For successful third-party sales, HUD will reimburse Mortgagees for Independent Third-Party Provider service fees incurred up to an amount that does not exceed 5 percent of the Property’s net sales price. Revenue sharing agreements of the reimbursed fee between the Mortgagee and the Independent Third-Party Provider are not permitted.

v. CWCOT Bidding Procedures

The Mortgagee must bid the CAFMV at the foreclosure sale.

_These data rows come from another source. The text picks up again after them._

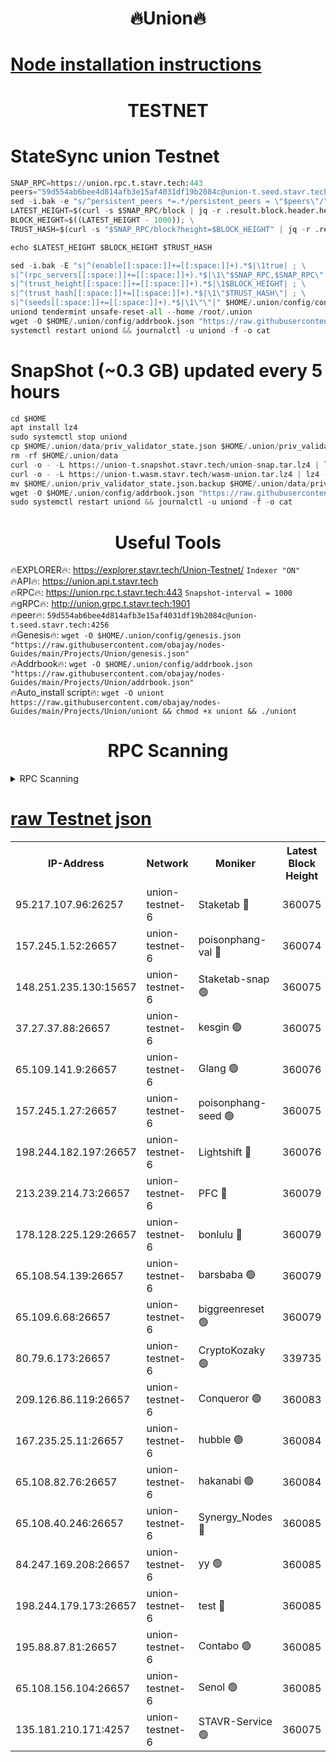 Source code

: <h1 align="center"> 🔥Union🔥</h1>

[Node installation instructions](https://github.com/obajay/nodes-Guides/tree/main/Projects/Union)
=

<h1 align="center"> TESTNET</h1>

# StateSync union Testnet
```python
SNAP_RPC=https://union.rpc.t.stavr.tech:443
peers="59d554ab6bee4d814afb3e15af4031df19b2084c@union-t.seed.stavr.tech:4256"
sed -i.bak -e "s/^persistent_peers *=.*/persistent_peers = \"$peers\"/" $HOME/.union/config/config.toml
LATEST_HEIGHT=$(curl -s $SNAP_RPC/block | jq -r .result.block.header.height); \
BLOCK_HEIGHT=$((LATEST_HEIGHT - 1000)); \
TRUST_HASH=$(curl -s "$SNAP_RPC/block?height=$BLOCK_HEIGHT" | jq -r .result.block_id.hash)

echo $LATEST_HEIGHT $BLOCK_HEIGHT $TRUST_HASH

sed -i.bak -E "s|^(enable[[:space:]]+=[[:space:]]+).*$|\1true| ; \
s|^(rpc_servers[[:space:]]+=[[:space:]]+).*$|\1\"$SNAP_RPC,$SNAP_RPC\"| ; \
s|^(trust_height[[:space:]]+=[[:space:]]+).*$|\1$BLOCK_HEIGHT| ; \
s|^(trust_hash[[:space:]]+=[[:space:]]+).*$|\1\"$TRUST_HASH\"| ; \
s|^(seeds[[:space:]]+=[[:space:]]+).*$|\1\"\"|" $HOME/.union/config/config.toml
uniond tendermint unsafe-reset-all --home /root/.union
wget -O $HOME/.union/config/addrbook.json "https://raw.githubusercontent.com/obajay/nodes-Guides/main/Projects/Union/addrbook.json"
systemctl restart uniond && journalctl -u uniond -f -o cat
```
# SnapShot (~0.3 GB) updated every 5 hours
```python
cd $HOME
apt install lz4
sudo systemctl stop uniond
cp $HOME/.union/data/priv_validator_state.json $HOME/.union/priv_validator_state.json.backup
rm -rf $HOME/.union/data
curl -o - -L https://union-t.snapshot.stavr.tech/union-snap.tar.lz4 | lz4 -c -d - | tar -x -C $HOME/.union --strip-components 2
curl -o - -L https://union-t.wasm.stavr.tech/wasm-union.tar.lz4 | lz4 -c -d - | tar -x -C $HOME/.union --strip-components 2
mv $HOME/.union/priv_validator_state.json.backup $HOME/.union/data/priv_validator_state.json
wget -O $HOME/.union/config/addrbook.json "https://raw.githubusercontent.com/obajay/nodes-Guides/main/Projects/Union/addrbook.json"
sudo systemctl restart uniond && journalctl -u uniond -f -o cat
```
 <h1 align="center"> Useful Tools</h1>
 
🔥EXPLORER🔥: https://explorer.stavr.tech/Union-Testnet/        `Indexer "ON"` \
🔥API🔥:      https://union.api.t.stavr.tech \
🔥RPC🔥:      https://union.rpc.t.stavr.tech:443              `Snapshot-interval = 1000` \
🔥gRPC🔥:     http://union.grpc.t.stavr.tech:1901 \
🔥peer🔥:     `59d554ab6bee4d814afb3e15af4031df19b2084c@union-t.seed.stavr.tech:4256` \
🔥Genesis🔥:     `wget -O $HOME/.union/config/genesis.json "https://raw.githubusercontent.com/obajay/nodes-Guides/main/Projects/Union/genesis.json"` \
🔥Addrbook🔥: ```wget -O $HOME/.union/config/addrbook.json "https://raw.githubusercontent.com/obajay/nodes-Guides/main/Projects/Union/addrbook.json"``` \
🔥Auto_install script🔥:  `wget -O uniont https://raw.githubusercontent.com/obajay/nodes-Guides/main/Projects/Union/uniont && chmod +x uniont && ./uniont`

<h1 align="center"> RPC Scanning</h1>

<details>
<summary>RPC Scanning</summary>

<h2 align="center"> We scan nodes in real time every 4 hours. And we provide the final result of RPC endpoints.
We cannot influence the operation of these nodes in any way. </h2>


```python
If Voting Power is higher than 0 --> then the Node is a validator of the network and may be subject to attack and be a potential threat to the chain.
```
```python
We marked such validators with a red symbol
```

</details>

[raw Testnet json](https://rpc-check.uniont.stavr.tech/uniont/rpc-uniont-result.json)
=



<table><tr><th>IP-Address</th><th>Network</th><th>Moniker</th><th>Latest Block Height</th><th>Earliest Block Height</th><th>Catching Up</th><th>Tx Index</th><th>Voting Power</th><th>Scan Time</th></tr><tr><td>95.217.107.96:26257</td><td>union-testnet-6</td><td>Staketab 🔴</td><td>360075</td><td>1</td><td>False</td><td>on</td><td>1000002</td><td>2024-03-08T22:10:57.025929055UTC</td></tr><tr><td>157.245.1.52:26657</td><td>union-testnet-6</td><td>poisonphang-val 🔴</td><td>360074</td><td>1</td><td>False</td><td>on</td><td>1000000</td><td>2024-03-08T22:10:57.624206687UTC</td></tr><tr><td>148.251.235.130:15657</td><td>union-testnet-6</td><td>Staketab-snap 🟢</td><td>360075</td><td>1</td><td>False</td><td>on</td><td>0</td><td>2024-03-08T22:10:58.170996636UTC</td></tr><tr><td>37.27.37.88:26657</td><td>union-testnet-6</td><td>kesgin 🟢</td><td>360075</td><td>1</td><td>False</td><td>on</td><td>0</td><td>2024-03-08T22:10:58.490245005UTC</td></tr><tr><td>65.109.141.9:26657</td><td>union-testnet-6</td><td>Glang 🟢</td><td>360076</td><td>1</td><td>False</td><td>on</td><td>0</td><td>2024-03-08T22:11:02.886131456UTC</td></tr><tr><td>157.245.1.27:26657</td><td>union-testnet-6</td><td>poisonphang-seed 🟢</td><td>360075</td><td>1</td><td>False</td><td>on</td><td>0</td><td>2024-03-08T22:11:03.964385874UTC</td></tr><tr><td>198.244.182.197:26657</td><td>union-testnet-6</td><td>Lightshift 🔴</td><td>360076</td><td>1</td><td>False</td><td>on</td><td>1000000</td><td>2024-03-08T22:11:06.275482844UTC</td></tr><tr><td>213.239.214.73:26657</td><td>union-testnet-6</td><td>PFC 🔴</td><td>360079</td><td>1</td><td>False</td><td>on</td><td>1000001</td><td>2024-03-08T22:11:20.762456061UTC</td></tr><tr><td>178.128.225.129:26657</td><td>union-testnet-6</td><td>bonlulu 🔴</td><td>360079</td><td>1</td><td>False</td><td>on</td><td>1000000</td><td>2024-03-08T22:11:21.393130235UTC</td></tr><tr><td>65.108.54.139:26657</td><td>union-testnet-6</td><td>barsbaba 🟢</td><td>360079</td><td>1</td><td>False</td><td>on</td><td>0</td><td>2024-03-08T22:11:21.705905154UTC</td></tr><tr><td>65.109.6.68:26657</td><td>union-testnet-6</td><td>biggreenreset 🟢</td><td>360079</td><td>1</td><td>False</td><td>on</td><td>0</td><td>2024-03-08T22:11:24.036471700UTC</td></tr><tr><td>80.79.6.173:26657</td><td>union-testnet-6</td><td>CryptoKozaky 🟢</td><td>339735</td><td>1</td><td>False</td><td>on</td><td>0</td><td>2024-03-08T22:11:26.517911282UTC</td></tr><tr><td>209.126.86.119:26657</td><td>union-testnet-6</td><td>Conqueror 🟢</td><td>360083</td><td>1</td><td>False</td><td>on</td><td>0</td><td>2024-03-08T22:11:45.497500920UTC</td></tr><tr><td>167.235.25.11:26657</td><td>union-testnet-6</td><td>hubble 🟢</td><td>360084</td><td>1</td><td>False</td><td>on</td><td>0</td><td>2024-03-08T22:11:51.839038447UTC</td></tr><tr><td>65.108.82.76:26657</td><td>union-testnet-6</td><td>hakanabi 🟢</td><td>360084</td><td>1</td><td>False</td><td>on</td><td>0</td><td>2024-03-08T22:11:52.172213460UTC</td></tr><tr><td>65.108.40.246:26657</td><td>union-testnet-6</td><td>Synergy_Nodes 🔴</td><td>360085</td><td>1</td><td>False</td><td>on</td><td>1000001</td><td>2024-03-08T22:11:58.581343859UTC</td></tr><tr><td>84.247.169.208:26657</td><td>union-testnet-6</td><td>yy 🟢</td><td>360085</td><td>1</td><td>False</td><td>on</td><td>0</td><td>2024-03-08T22:11:58.873343658UTC</td></tr><tr><td>198.244.179.173:26657</td><td>union-testnet-6</td><td>test 🔴</td><td>360085</td><td>1</td><td>False</td><td>on</td><td>1</td><td>2024-03-08T22:12:01.196705920UTC</td></tr><tr><td>195.88.87.81:26657</td><td>union-testnet-6</td><td>Contabo 🟢</td><td>360085</td><td>1</td><td>False</td><td>on</td><td>0</td><td>2024-03-08T22:12:01.508967298UTC</td></tr><tr><td>65.108.156.104:26657</td><td>union-testnet-6</td><td>Senol 🟢</td><td>360085</td><td>1</td><td>False</td><td>on</td><td>0</td><td>2024-03-08T22:12:01.834044343UTC</td></tr><tr><td>135.181.210.171:4257</td><td>union-testnet-6</td><td>STAVR-Service 🟢</td><td>360075</td><td>357001</td><td>False</td><td>on</td><td>0</td><td>2024-03-08T22:10:57.931865702UTC</td></tr></table>
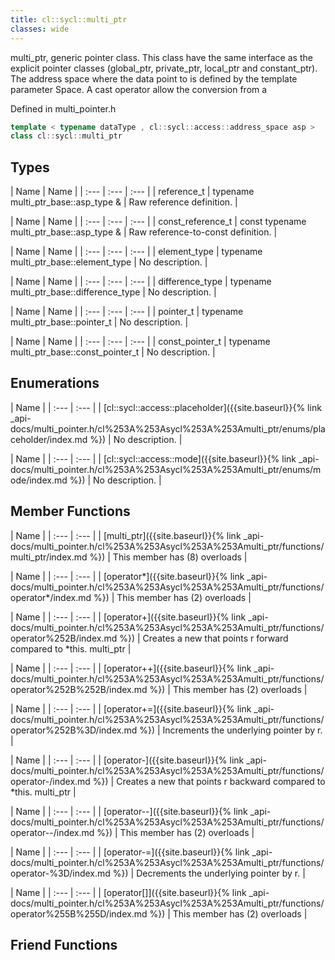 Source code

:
```yaml
---
title: cl::sycl::multi_ptr
classes: wide
---
```



multi_ptr, generic pointer class. This class have the same interface as the explicit pointer classes (global_ptr, private_ptr, local_ptr and constant_ptr). The address space where the data point to is defined by the template parameter Space. A cast operator allow the conversion from a 

Defined in multi_pointer.h

```cpp
template < typename dataType , cl::sycl::access::address_space asp >
class cl::sycl::multi_ptr
```

## Types

  | Name | Name |
| :--- | :--- | :--- |
| reference_t | typename multi_ptr_base::asp_type & | Raw reference definition.  |

  | Name | Name |
| :--- | :--- | :--- |
| const_reference_t | const typename multi_ptr_base::asp_type & | Raw reference-to-const definition.  |

  | Name | Name |
| :--- | :--- | :--- |
| element_type | typename multi_ptr_base::element_type | No description. |

  | Name | Name |
| :--- | :--- | :--- |
| difference_type | typename multi_ptr_base::difference_type | No description. |

  | Name | Name |
| :--- | :--- | :--- |
| pointer_t | typename multi_ptr_base::pointer_t | No description. |

  | Name | Name |
| :--- | :--- | :--- |
| const_pointer_t | typename multi_ptr_base::const_pointer_t | No description. |

## Enumerations

  | Name |
| :--- | :--- |
| [cl::sycl::access::placeholder]({{site.baseurl}}{% link _api-docs/multi_pointer.h/cl%253A%253Asycl%253A%253Amulti_ptr/enums/placeholder/index.md %}) | No description. |

  | Name |
| :--- | :--- |
| [cl::sycl::access::mode]({{site.baseurl}}{% link _api-docs/multi_pointer.h/cl%253A%253Asycl%253A%253Amulti_ptr/enums/mode/index.md %}) | No description. |

## Member Functions

  | Name |
| :--- | :--- |
| [multi\_ptr]({{site.baseurl}}{% link _api-docs/multi_pointer.h/cl%253A%253Asycl%253A%253Amulti_ptr/functions/multi_ptr/index.md %}) | This member has (8) overloads |

  | Name |
| :--- | :--- |
| [operator\*]({{site.baseurl}}{% link _api-docs/multi_pointer.h/cl%253A%253Asycl%253A%253Amulti_ptr/functions/operator*/index.md %}) | This member has (2) overloads |

  | Name |
| :--- | :--- |
| [operator+]({{site.baseurl}}{% link _api-docs/multi_pointer.h/cl%253A%253Asycl%253A%253Amulti_ptr/functions/operator%252B/index.md %}) | Creates a new  that points r forward compared to *this. multi_ptr |

  | Name |
| :--- | :--- |
| [operator++]({{site.baseurl}}{% link _api-docs/multi_pointer.h/cl%253A%253Asycl%253A%253Amulti_ptr/functions/operator%252B%252B/index.md %}) | This member has (2) overloads |

  | Name |
| :--- | :--- |
| [operator+=]({{site.baseurl}}{% link _api-docs/multi_pointer.h/cl%253A%253Asycl%253A%253Amulti_ptr/functions/operator%252B%3D/index.md %}) | Increments the underlying pointer by r.  |

  | Name |
| :--- | :--- |
| [operator-]({{site.baseurl}}{% link _api-docs/multi_pointer.h/cl%253A%253Asycl%253A%253Amulti_ptr/functions/operator-/index.md %}) | Creates a new  that points r backward compared to *this. multi_ptr |

  | Name |
| :--- | :--- |
| [operator--]({{site.baseurl}}{% link _api-docs/multi_pointer.h/cl%253A%253Asycl%253A%253Amulti_ptr/functions/operator--/index.md %}) | This member has (2) overloads |

  | Name |
| :--- | :--- |
| [operator-=]({{site.baseurl}}{% link _api-docs/multi_pointer.h/cl%253A%253Asycl%253A%253Amulti_ptr/functions/operator-%3D/index.md %}) | Decrements the underlying pointer by r.  |

  | Name |
| :--- | :--- |
| [operator[]]({{site.baseurl}}{% link _api-docs/multi_pointer.h/cl%253A%253Asycl%253A%253Amulti_ptr/functions/operator%255B%255D/index.md %}) | This member has (2) overloads |


## Friend Functions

Either the Mortgagee or a third party will be the successful bidder at the foreclosure sale. Notwithstanding the foreclosure sale, the Borrower or a third party may exercise a legal right and redeem the Property.

vi. Reporting CWCOT

If a third party purchased the Property at foreclosure through CWCOT procedures, the Mortgagee must report in SFDMS the appropriate Claim Termination of Insurance Code.